Exercise goal: From the records below, find each line with the string "table" and copy it.

* * * * * * *

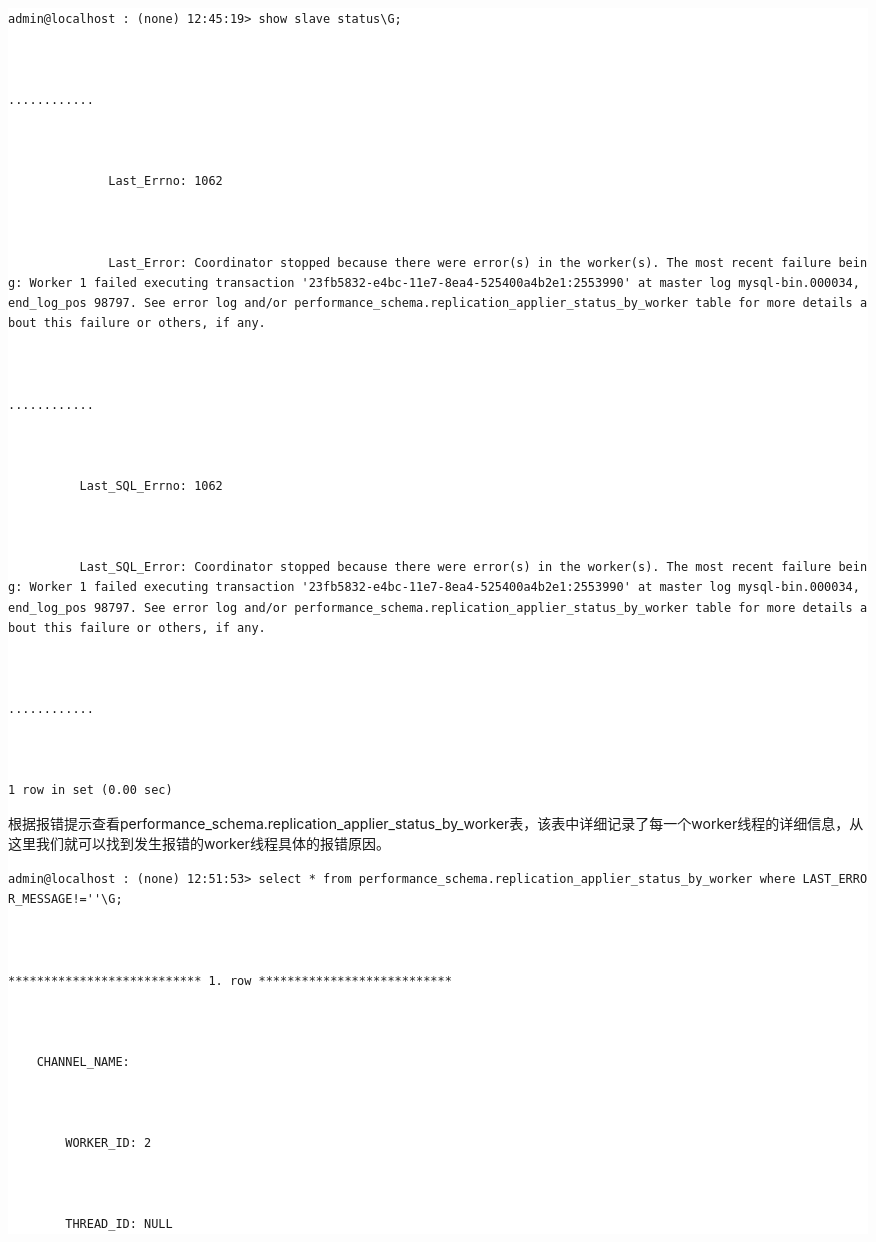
 ```
admin@localhost : (none) 12:45:19> show slave status\G;



............



              Last_Errno: 1062



              Last_Error: Coordinator stopped because there were error(s) in the worker(s). The most recent failure being: Worker 1 failed executing transaction '23fb5832-e4bc-11e7-8ea4-525400a4b2e1:2553990' at master log mysql-bin.000034, end_log_pos 98797. See error log and/or performance_schema.replication_applier_status_by_worker table for more details about this failure or others, if any.



............



          Last_SQL_Errno: 1062



          Last_SQL_Error: Coordinator stopped because there were error(s) in the worker(s). The most recent failure being: Worker 1 failed executing transaction '23fb5832-e4bc-11e7-8ea4-525400a4b2e1:2553990' at master log mysql-bin.000034, end_log_pos 98797. See error log and/or performance_schema.replication_applier_status_by_worker table for more details about this failure or others, if any.



............



1 row in set (0.00 sec)
```

根据报错提示查看performance_schema.replication_applier_status_by_worker表，该表中详细记录了每一个worker线程的详细信息，从这里我们就可以找到发生报错的worker线程具体的报错原因。

```
admin@localhost : (none) 12:51:53> select * from performance_schema.replication_applier_status_by_worker where LAST_ERROR_MESSAGE!=''\G;



*************************** 1. row ***************************



    CHANNEL_NAME: 



        WORKER_ID: 2



        THREAD_ID: NULL

```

* * * * * * *

Expected answer:
              Last_Error: Coordinator stopped because there were error(s) in the worker(s). The most recent failure being: Worker 1 failed executing transaction '23fb5832-e4bc-11e7-8ea4-525400a4b2e1:2553990' at master log mysql-bin.000034, end_log_pos 98797. See error log and/or performance_schema.replication_applier_status_by_worker table for more details about this failure or others, if any.
          Last_SQL_Error: Coordinator stopped because there were error(s) in the worker(s). The most recent failure being: Worker 1 failed executing transaction '23fb5832-e4bc-11e7-8ea4-525400a4b2e1:2553990' at master log mysql-bin.000034, end_log_pos 98797. See error log and/or performance_schema.replication_applier_status_by_worker table for more details about this failure or others, if any.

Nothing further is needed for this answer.